[Opening Material for this task section]
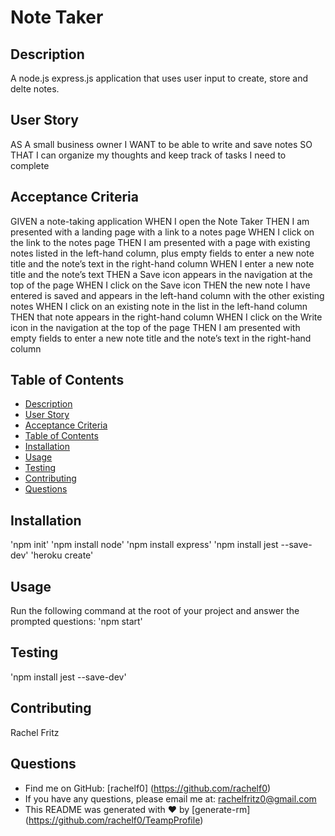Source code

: # Note Taker

## Description
A node.js express.js application that uses user input to create, store and delte notes.


## User Story
AS A small business owner
I WANT to be able to write and save notes
SO THAT I can organize my thoughts and keep track of tasks I need to complete

## Acceptance Criteria
GIVEN a note-taking application
WHEN I open the Note Taker
THEN I am presented with a landing page with a link to a notes page
WHEN I click on the link to the notes page
THEN I am presented with a page with existing notes listed in the left-hand column, plus empty fields to enter a new note title and the note’s text in the right-hand column
WHEN I enter a new note title and the note’s text
THEN a Save icon appears in the navigation at the top of the page
WHEN I click on the Save icon
THEN the new note I have entered is saved and appears in the left-hand column with the other existing notes
WHEN I click on an existing note in the list in the left-hand column
THEN that note appears in the right-hand column
WHEN I click on the Write icon in the navigation at the top of the page
THEN I am presented with empty fields to enter a new note title and the note’s text in the right-hand column

## Table of Contents
  - [Description](#description)
  - [User Story](#user-story)
  - [Acceptance Criteria](#acceptance-criteria)
  - [Table of Contents](#table-of-contents)
  - [Installation](#installation)
  - [Usage](#usage)
  - [Testing](#testing)
  - [Contributing](#contributing)
  - [Questions](#questions)

## Installation
'npm init'
'npm install node'
'npm install express'
'npm install jest --save-dev'
'heroku create'

## Usage
Run the following command at the root of your project and answer the prompted questions:
'npm start'

## Testing
'npm install jest --save-dev'

## Contributing
Rachel Fritz

## Questions
 - Find me on GitHub: [rachelf0] (https://github.com/rachelf0) 
  - If you have any questions, please email me at: rachelfritz0@gmail.com
  - This README was generated with ❤️ by [generate-rm] (https://github.com/rachelf0/TeampProfile)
[Closing Material for this task section]
Reproduce exactly the line that holds "Run the following", then every line after it, ending with the final line of the records above.

Run the following command at the root of your project and answer the prompted questions:
'npm start'

## Testing
'npm install jest --save-dev'

## Contributing
Rachel Fritz

## Questions
 - Find me on GitHub: [rachelf0] (https://github.com/rachelf0) 
  - If you have any questions, please email me at: rachelfritz0@gmail.com
  - This README was generated with ❤️ by [generate-rm] (https://github.com/rachelf0/TeampProfile)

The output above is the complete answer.